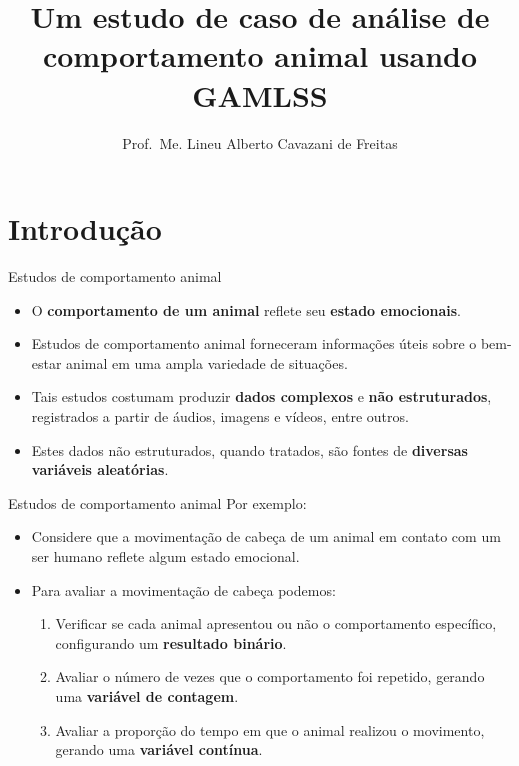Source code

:\documentclass[
  ignorenonframetext,
  serif,
  professionalfont,
  usenames,
  dvipsnames,
  aspectratio = 169]{beamer}
\title{\textbf{Um estudo de caso de análise de comportamento animal usando GAMLSS}}
\author{Prof.~Me. Lineu Alberto Cavazani de Freitas}
\date{}
\institute{Departamento de Estatística\\
Laboratório de Estatística e Geoinformação}
\begin{document}
\frame{\titlepage}

\hypertarget{introduuxe7uxe3o}{%
\section{Introdução}\label{introduuxe7uxe3o}}

\begin{frame}{Estudos de comportamento animal}
\protect\hypertarget{estudos-de-comportamento-animal}{}
\begin{itemize}
\item
  O \textbf{comportamento de um animal} reflete seu
  \textbf{estado emocionais}.
\item
  Estudos de comportamento animal forneceram informações úteis sobre o
  bem-estar animal em uma ampla variedade de situações.
\item
  Tais estudos costumam produzir \textbf{dados complexos} e
  \textbf{não estruturados}, registrados a partir de áudios, imagens e
  vídeos, entre outros.
\item
  Estes dados não estruturados, quando tratados, são fontes de
  \textbf{diversas variáveis aleatórias}.
\end{itemize}
\end{frame}

\begin{frame}{Estudos de comportamento animal}
\protect\hypertarget{estudos-de-comportamento-animal-1}{}
Por exemplo:

\begin{itemize}
\item
  Considere que a movimentação de cabeça de um animal em contato com um
  ser humano reflete algum estado emocional.
\item
  Para avaliar a movimentação de cabeça podemos:

  \begin{enumerate}
  \item
    Verificar se cada animal apresentou ou não o comportamento
    específico, configurando um \textbf{resultado binário}.
  \item
    Avaliar o número de vezes que o comportamento foi repetido, gerando
    uma \textbf{variável de contagem}.
  \item
    Avaliar a proporção do tempo em que o animal realizou o movimento,
    gerando uma \textbf{variável contínua}.
  \end{enumerate}
\end{itemize}
\end{frame}
\end{document}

=-=-=

PROMPT — Which lines hold the word "Estatística"? Return all of them from the records above.

PROBLEM SOLUTION —
\institute{Departamento de Estatística\\
Laboratório de Estatística e Geoinformação}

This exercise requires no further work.